This defense company makes AI agents that blow things up


Like many Silicon Valley companies today, Scouting AI The training is great Amnesty International Models and Agents To automate tasks. The big difference is that instead of writing code, answering emails, or buying things online, Scout AI agents are designed to search for and destroy things in the physical world using explosive drones.

In a recent demonstration at an undisclosed military base in central California, Scout AI technology was tasked with piloting an autonomous off-road vehicle and a pair of lethal drones. The agents used these systems to find a truck hiding in the area, then blew it to bits using an explosive device.

“We need to bring the next generation of AI to the military,” Colby Adcock, CEO of Scout AI, told me in a recent interview. (Adcock’s brother, Brett Adcock, is CEO of Figure AI, a startup working on humanoid robots.) “We take a basic, super-scalable model and train it to go from being a generalized chatbot or agent assistant to being a warfighter.”

Adcock is part of a new generation of startups racing to adapt technology from large AI labs to the battlefield.

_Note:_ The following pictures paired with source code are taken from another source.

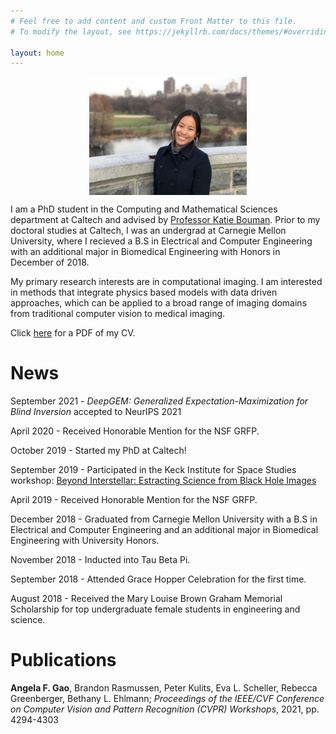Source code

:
 ```yaml
---
# Feel free to add content and custom Front Matter to this file.
# To modify the layout, see https://jekyllrb.com/docs/themes/#overriding-theme-defaults

layout: home
---
```


<style>
img {
  width: 50%;
  height: auto;
  display: block;
  margin-left: auto;
  margin-right: auto;
}
</style>

<img src="/assets/profile_pic.JPG" alt="Profile"
        title="Profile" class="center" />


I am a PhD student in the Computing and Mathematical Sciences department at Caltech and advised by [Professor Katie Bouman](http://users.cms.caltech.edu/~klbouman/). Prior to my doctoral studies at Caltech, I was an undergrad at Carnegie Mellon University, where I recieved a B.S in Electrical and Computer Engineering with an additional major in Biomedical Engineering with Honors in December of 2018. 

My primary research interests are in computational imaging. I am interested in methods that integrate physics based models with data driven approaches, which can be applied to a broad range of imaging domains from traditional computer vision to medical imaging.

Click [here](/assets/Angela_Gao_cv.pdf) for a PDF of my CV.

# News
September 2021 - *DeepGEM: Generalized Expectation-Maximization for Blind Inversion* accepted to NeurIPS 2021

April 2020 - Received Honorable Mention for the NSF GRFP. 

October 2019 - Started my PhD at Caltech!

September 2019 - Participated in the Keck Institute for Space Studies workshop: [Beyond Interstellar: Estracting Science from Black Hole Images](https://www.kiss.caltech.edu/workshops/black_hole/black_hole.html)

April 2019 - Received Honorable Mention for the NSF GRFP. 

December 2018 - Graduated from Carnegie Mellon University with a B.S in Electrical and Computer Engineering and an additional major in Biomedical Engineering with University Honors.

November 2018 - Inducted into Tau Beta Pi. 

September 2018 - Attended Grace Hopper Celebration for the first time. 

August 2018 - Received the Mary Louise Brown Graham Memorial Scholarship for top undergraduate female students in engineering and science. 



# Publications
**Angela F. Gao**, Brandon Rasmussen, Peter Kulits, Eva L. Scheller, Rebecca Greenberger, Bethany L. Ehlmann; *Proceedings of the IEEE/CVF Conference on Computer Vision and Pattern Recognition (CVPR) Workshops*, 2021, pp. 4294-4303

Many policymakers believe that harnessing artificial intelligence It will be the key to future military dominance. The combat potential of AI is one of the reasons the US government has it He sought to limit the sale From advanced artificial intelligence chips and chipmaking equipment to China, although recently the Trump administration He chose to relax those controls.

“It’s good for defense technology startups to expand into AI integration,” says Michael Horowitz, a professor at the University of Pennsylvania who previously worked at the Pentagon as deputy assistant secretary of defense for force development and emerging capabilities. “This is exactly what they should do if the United States is going to lead the military adoption of AI.”

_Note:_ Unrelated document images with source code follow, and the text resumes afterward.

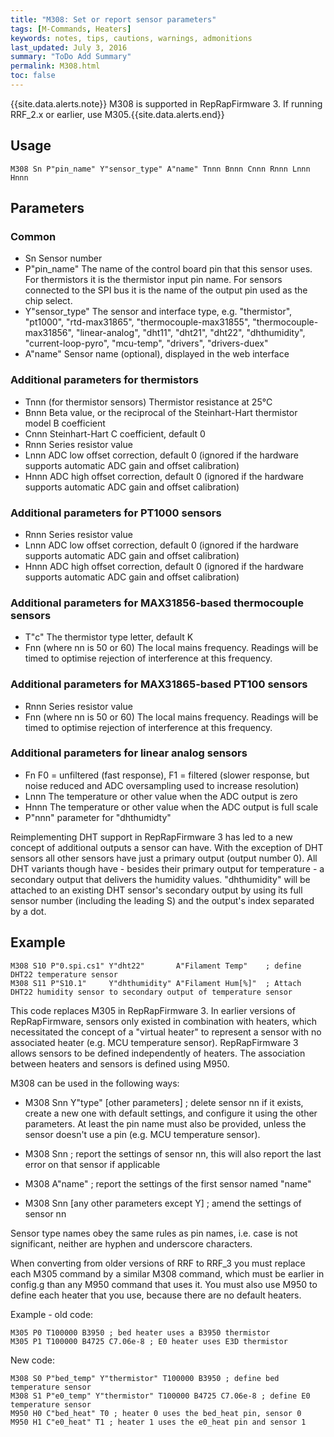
 ```yaml
---
title: "M308: Set or report sensor parameters" 
tags: [M-Commands, Heaters]
keywords: notes, tips, cautions, warnings, admonitions
last_updated: July 3, 2016
summary: "ToDo Add Summary"
permalink: M308.html
toc: false
---
```


{{site.data.alerts.note}}
M308 is supported in RepRapFirmware 3. If running RRF_2.x or earlier, use M305.{{site.data.alerts.end}}


## Usage ##
```
M308 Sn P"pin_name" Y"sensor_type" A"name" Tnnn Bnnn Cnnn Rnnn Lnnn Hnnn
```

## Parameters ##

### Common ###

+ Sn Sensor number
+ P"pin_name" The name of the control board pin that this sensor uses. For thermistors it is the thermistor input pin name. For sensors connected to the SPI bus it is the name of the output pin used as the chip select.
+ Y"sensor_type" The sensor and interface type, e.g. "thermistor", "pt1000", "rtd-max31865", "thermocouple-max31855", "thermocouple-max31856", "linear-analog", "dht11", "dht21", "dht22", "dhthumidity", "current-loop-pyro", "mcu-temp", "drivers", "drivers-duex"
+ A"name" Sensor name (optional), displayed in the web interface

### Additional parameters for thermistors ###

+ Tnnn (for thermistor sensors) Thermistor resistance at 25°C
+ Bnnn Beta value, or the reciprocal of the Steinhart-Hart thermistor model B coefficient
+ Cnnn Steinhart-Hart C coefficient, default 0
+ Rnnn Series resistor value
+ Lnnn ADC low offset correction, default 0 (ignored if the hardware supports automatic ADC gain and offset calibration)
+ Hnnn ADC high offset correction, default 0 (ignored if the hardware supports automatic ADC gain and offset calibration)

### Additional parameters for PT1000 sensors ###

+ Rnnn Series resistor value
+ Lnnn ADC low offset correction, default 0 (ignored if the hardware supports automatic ADC gain and offset calibration)
+ Hnnn ADC high offset correction, default 0 (ignored if the hardware supports automatic ADC gain and offset calibration)

### Additional parameters for MAX31856-based thermocouple sensors ###

+ T"c" The thermistor type letter, default K
+ Fnn (where nn is 50 or 60) The local mains frequency. Readings will be timed to optimise rejection of interference at this frequency.

### Additional parameters for MAX31865-based PT100 sensors ###

+ Rnnn Series resistor value
+ Fnn (where nn is 50 or 60) The local mains frequency. Readings will be timed to optimise rejection of interference at this frequency.

### Additional parameters for linear analog sensors ###

+ Fn F0 = unfiltered (fast response), F1 = filtered (slower response, but noise reduced and ADC oversampling used to increase resolution)
+ Lnnn The temperature or other value when the ADC output is zero
+ Hnnn The temperature or other value when the ADC output is full scale
+ P"nnn" parameter for "dhthumidty"

Reimplementing DHT support in RepRapFirmware 3 has led to a new concept of additional outputs a sensor can have. With the exception of DHT sensors all other sensors have just a primary output (output number 0). All DHT variants though have - besides their primary output for temperature - a secondary output that delivers the humidity values. "dhthumidity" will be attached to an existing DHT sensor's secondary output by using its full sensor number (including the leading S) and the output's index separated by a dot.

## Example ##

```
M308 S10 P"0.spi.cs1" Y"dht22"       A"Filament Temp"    ; define DHT22 temperature sensor
M308 S11 P"S10.1"     Y"dhthumidity" A"Filament Hum[%]"  ; Attach DHT22 humidity sensor to secondary output of temperature sensor
```

This code replaces M305 in RepRapFirmware 3. In earlier versions of RepRapFirmware, sensors only existed in combination with heaters, which necessitated the concept of a "virtual heater" to represent a sensor with no associated heater (e.g. MCU temperature sensor). RepRapFirmware 3 allows sensors to be defined independently of heaters. The association between heaters and sensors is defined using M950.

M308 can be used in the following ways:

+ M308 Snn Y"type" [other parameters] ; delete sensor nn if it exists, create a new one with default settings, and configure it using the other parameters. At least the pin name must also be provided, unless the sensor doesn't use a pin (e.g. MCU temperature sensor).

+ M308 Snn ; report the settings of sensor nn, this will also report the last error on that sensor if applicable

+ M308 A"name" ; report the settings of the first sensor named "name"

+ M308 Snn [any other parameters except Y] ; amend the settings of sensor nn

Sensor type names obey the same rules as pin names, i.e. case is not significant, neither are hyphen and underscore characters.

When converting from older versions of RRF to RRF_3 you must replace each M305 command by a similar M308 command, which must be earlier in config.g than any M950 command that uses it. You must also use M950 to define each heater that you use, because there are no default heaters.

Example - old code:

```
M305 P0 T100000 B3950 ; bed heater uses a B3950 thermistor
M305 P1 T100000 B4725 C7.06e-8 ; E0 heater uses E3D thermistor
```

New code:

```
M308 S0 P"bed_temp" Y"thermistor" T100000 B3950 ; define bed temperature sensor
M308 S1 P"e0_temp" Y"thermistor" T100000 B4725 C7.06e-8 ; define E0 temperature sensor
M950 H0 C"bed_heat" T0 ; heater 0 uses the bed_heat pin, sensor 0
M950 H1 C"e0_heat" T1 ; heater 1 uses the e0_heat pin and sensor 1
```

However, Horowitz also points out that harnessing the latest advances in AI may be particularly difficult in practice.

Large language models are inherently unpredictable, and they are AI agents, like those that control common languages OpenClaw AI AssistantYou could misbehave When they are tasked with relatively simple tasks such as ordering goods online. Horowitz says it may be particularly difficult to prove that such systems are robust from a cybersecurity standpoint, something that may be required for large-scale military use.

The recent Scout AI demo included several steps where the AI ​​was free to control combat systems.

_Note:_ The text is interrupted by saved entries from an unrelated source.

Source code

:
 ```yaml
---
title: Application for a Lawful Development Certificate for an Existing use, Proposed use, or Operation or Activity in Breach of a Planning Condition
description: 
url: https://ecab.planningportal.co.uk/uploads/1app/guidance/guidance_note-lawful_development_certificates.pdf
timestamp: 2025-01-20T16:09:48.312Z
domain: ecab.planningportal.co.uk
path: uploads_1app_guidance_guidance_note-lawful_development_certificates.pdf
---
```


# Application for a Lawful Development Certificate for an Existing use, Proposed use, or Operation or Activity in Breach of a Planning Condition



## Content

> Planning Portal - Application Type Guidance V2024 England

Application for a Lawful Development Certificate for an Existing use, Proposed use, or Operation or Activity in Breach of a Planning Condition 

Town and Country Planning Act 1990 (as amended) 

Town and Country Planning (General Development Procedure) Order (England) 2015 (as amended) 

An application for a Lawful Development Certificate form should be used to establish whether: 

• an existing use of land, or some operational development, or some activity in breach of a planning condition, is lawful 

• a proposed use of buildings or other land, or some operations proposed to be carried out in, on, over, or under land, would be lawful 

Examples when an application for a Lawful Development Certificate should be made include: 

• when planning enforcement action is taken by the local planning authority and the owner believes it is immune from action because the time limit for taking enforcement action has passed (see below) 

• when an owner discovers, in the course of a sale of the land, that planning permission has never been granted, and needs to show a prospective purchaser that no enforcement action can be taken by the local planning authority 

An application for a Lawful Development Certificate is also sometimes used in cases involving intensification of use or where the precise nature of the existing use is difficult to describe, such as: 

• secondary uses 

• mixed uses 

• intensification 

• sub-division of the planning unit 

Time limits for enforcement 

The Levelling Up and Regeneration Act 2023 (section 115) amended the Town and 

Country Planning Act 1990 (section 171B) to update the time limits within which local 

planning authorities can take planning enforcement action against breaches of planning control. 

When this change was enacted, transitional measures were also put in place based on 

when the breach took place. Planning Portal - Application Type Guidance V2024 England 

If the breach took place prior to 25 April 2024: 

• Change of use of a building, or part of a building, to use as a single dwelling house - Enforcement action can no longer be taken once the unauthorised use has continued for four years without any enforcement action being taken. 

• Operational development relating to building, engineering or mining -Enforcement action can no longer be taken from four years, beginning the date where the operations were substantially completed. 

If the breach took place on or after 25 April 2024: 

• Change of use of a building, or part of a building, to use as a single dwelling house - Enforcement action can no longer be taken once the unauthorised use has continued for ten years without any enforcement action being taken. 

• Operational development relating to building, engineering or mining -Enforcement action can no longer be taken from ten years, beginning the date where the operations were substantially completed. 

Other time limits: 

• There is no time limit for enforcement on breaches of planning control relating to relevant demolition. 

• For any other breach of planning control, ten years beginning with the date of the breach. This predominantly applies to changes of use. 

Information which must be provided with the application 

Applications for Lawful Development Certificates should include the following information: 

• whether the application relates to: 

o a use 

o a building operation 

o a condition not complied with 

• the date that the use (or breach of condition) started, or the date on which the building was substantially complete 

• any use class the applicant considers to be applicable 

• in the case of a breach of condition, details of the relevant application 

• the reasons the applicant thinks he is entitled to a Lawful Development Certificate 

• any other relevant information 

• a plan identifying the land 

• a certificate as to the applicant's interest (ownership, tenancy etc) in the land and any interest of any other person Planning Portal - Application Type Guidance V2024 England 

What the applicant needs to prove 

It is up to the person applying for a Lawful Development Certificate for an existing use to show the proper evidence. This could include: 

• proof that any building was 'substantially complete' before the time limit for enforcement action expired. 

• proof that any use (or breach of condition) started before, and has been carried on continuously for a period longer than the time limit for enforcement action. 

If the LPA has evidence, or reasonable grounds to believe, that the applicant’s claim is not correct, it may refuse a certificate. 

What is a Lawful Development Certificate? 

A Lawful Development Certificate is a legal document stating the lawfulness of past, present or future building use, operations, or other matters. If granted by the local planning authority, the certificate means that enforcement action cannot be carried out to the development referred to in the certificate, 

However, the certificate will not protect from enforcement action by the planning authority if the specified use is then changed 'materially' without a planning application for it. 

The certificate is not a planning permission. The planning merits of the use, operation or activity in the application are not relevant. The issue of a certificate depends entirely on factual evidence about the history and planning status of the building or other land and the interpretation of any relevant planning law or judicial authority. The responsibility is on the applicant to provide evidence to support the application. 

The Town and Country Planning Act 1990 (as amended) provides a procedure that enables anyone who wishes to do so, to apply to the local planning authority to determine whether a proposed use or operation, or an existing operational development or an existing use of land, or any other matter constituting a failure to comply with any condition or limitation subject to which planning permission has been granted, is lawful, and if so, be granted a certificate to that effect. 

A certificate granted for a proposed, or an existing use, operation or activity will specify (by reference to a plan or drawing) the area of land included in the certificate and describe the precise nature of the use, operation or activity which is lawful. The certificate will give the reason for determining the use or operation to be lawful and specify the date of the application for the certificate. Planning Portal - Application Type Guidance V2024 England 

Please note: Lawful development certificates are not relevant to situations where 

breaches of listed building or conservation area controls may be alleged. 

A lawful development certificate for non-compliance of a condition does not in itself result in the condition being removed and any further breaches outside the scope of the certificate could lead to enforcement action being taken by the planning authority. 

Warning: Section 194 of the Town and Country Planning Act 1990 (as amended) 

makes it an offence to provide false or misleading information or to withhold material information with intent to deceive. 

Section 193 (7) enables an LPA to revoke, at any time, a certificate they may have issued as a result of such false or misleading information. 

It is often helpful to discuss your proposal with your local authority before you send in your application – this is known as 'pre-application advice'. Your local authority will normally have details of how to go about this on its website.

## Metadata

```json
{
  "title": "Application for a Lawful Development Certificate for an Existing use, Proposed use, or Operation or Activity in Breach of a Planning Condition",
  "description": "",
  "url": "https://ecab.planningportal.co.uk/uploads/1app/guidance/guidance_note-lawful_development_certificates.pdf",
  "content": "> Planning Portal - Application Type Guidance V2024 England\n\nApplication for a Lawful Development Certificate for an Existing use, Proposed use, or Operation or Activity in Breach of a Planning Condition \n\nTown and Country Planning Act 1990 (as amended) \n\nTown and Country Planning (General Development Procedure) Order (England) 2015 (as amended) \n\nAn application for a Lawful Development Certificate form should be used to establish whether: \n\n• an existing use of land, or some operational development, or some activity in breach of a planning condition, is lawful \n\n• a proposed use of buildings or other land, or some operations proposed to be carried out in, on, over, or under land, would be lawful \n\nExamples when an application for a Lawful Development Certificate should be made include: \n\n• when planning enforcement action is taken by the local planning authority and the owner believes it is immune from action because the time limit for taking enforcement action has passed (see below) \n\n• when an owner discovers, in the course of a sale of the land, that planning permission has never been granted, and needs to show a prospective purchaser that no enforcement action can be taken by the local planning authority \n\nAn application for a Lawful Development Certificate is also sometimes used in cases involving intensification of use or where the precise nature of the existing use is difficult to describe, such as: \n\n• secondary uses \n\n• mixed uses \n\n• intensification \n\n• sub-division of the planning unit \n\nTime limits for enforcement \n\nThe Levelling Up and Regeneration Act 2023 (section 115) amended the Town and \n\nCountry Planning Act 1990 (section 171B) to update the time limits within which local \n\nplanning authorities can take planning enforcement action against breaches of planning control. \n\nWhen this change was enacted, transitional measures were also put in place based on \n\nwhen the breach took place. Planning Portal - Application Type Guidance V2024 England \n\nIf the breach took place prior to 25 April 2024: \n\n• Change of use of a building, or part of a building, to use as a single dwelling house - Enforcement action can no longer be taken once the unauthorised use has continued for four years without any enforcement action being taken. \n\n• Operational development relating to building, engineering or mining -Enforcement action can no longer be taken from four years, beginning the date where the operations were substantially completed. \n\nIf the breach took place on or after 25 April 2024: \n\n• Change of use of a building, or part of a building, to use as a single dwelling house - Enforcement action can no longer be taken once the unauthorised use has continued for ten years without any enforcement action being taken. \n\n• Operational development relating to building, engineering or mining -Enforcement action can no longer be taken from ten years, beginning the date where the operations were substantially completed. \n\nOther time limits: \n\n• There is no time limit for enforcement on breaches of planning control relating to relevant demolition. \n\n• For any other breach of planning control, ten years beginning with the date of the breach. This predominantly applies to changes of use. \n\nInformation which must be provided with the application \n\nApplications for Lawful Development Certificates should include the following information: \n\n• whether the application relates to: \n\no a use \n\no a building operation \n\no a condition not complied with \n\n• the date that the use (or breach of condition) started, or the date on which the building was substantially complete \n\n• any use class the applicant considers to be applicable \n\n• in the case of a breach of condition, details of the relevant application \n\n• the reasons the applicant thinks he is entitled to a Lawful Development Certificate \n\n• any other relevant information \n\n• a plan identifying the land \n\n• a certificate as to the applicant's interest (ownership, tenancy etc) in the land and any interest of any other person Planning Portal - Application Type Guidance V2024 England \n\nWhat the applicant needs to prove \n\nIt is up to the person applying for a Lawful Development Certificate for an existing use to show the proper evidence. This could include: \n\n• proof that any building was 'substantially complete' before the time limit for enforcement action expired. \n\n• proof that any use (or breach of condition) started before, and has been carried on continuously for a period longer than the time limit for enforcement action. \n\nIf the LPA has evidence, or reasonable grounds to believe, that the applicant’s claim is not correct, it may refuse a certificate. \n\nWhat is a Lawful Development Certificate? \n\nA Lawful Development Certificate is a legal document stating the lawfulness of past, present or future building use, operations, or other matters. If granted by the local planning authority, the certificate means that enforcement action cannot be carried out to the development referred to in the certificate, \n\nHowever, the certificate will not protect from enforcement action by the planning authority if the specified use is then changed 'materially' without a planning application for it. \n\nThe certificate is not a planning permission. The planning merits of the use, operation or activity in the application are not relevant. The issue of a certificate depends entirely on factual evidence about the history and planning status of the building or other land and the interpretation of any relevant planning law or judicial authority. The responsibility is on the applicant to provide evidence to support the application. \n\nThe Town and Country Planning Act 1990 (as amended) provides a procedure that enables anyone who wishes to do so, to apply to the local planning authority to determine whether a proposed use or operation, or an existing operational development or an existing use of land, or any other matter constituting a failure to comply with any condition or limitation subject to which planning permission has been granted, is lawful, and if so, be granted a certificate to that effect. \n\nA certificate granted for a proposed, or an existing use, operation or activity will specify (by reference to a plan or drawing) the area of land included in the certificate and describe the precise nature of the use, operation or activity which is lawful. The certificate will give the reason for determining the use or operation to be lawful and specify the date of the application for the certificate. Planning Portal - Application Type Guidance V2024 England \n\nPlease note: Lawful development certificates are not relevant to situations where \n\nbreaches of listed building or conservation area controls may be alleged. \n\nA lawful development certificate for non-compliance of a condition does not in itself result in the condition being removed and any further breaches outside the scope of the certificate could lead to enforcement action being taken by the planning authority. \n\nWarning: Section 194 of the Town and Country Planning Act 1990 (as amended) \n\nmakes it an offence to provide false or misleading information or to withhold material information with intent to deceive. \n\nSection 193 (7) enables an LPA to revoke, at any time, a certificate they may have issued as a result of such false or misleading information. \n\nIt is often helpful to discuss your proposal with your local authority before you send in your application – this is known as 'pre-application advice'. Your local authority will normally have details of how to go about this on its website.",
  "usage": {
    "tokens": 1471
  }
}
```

At the beginning of the mission, the following command was entered into the Scout AI system known as Fury Orchestrator:

Outrage Coordinator, send one ground vehicle to the ALPHA checkpoint. Carrying out a kinetic strike mission with two drones. Destroy the blue truck 500 meters east of the airport and send the confirmation.

A relatively large AI model with more than 100 billion parameters, which can run either on a secure cloud platform or on an air-tight PC on-site, explains the initial command. Scout AI uses an undisclosed open source model with its own limitations removed. This model then acts as an agent, issuing commands to smaller models with 10 billion parameters running on the ground vehicles and drones participating in the exercise. The smaller models also act as agents themselves, issuing their own commands to lower-level AI systems that control the vehicles’ movements.

Seconds after receiving marching orders, the ground vehicle set off along a dirt road winding through trees and trees. After a few minutes, the car stopped and sent two drones, which flew over the area where it received instructions that the target was waiting. After spotting the truck, an AI agent riding one of the drones issued an order to fly toward it and detonate an explosive device just before impact.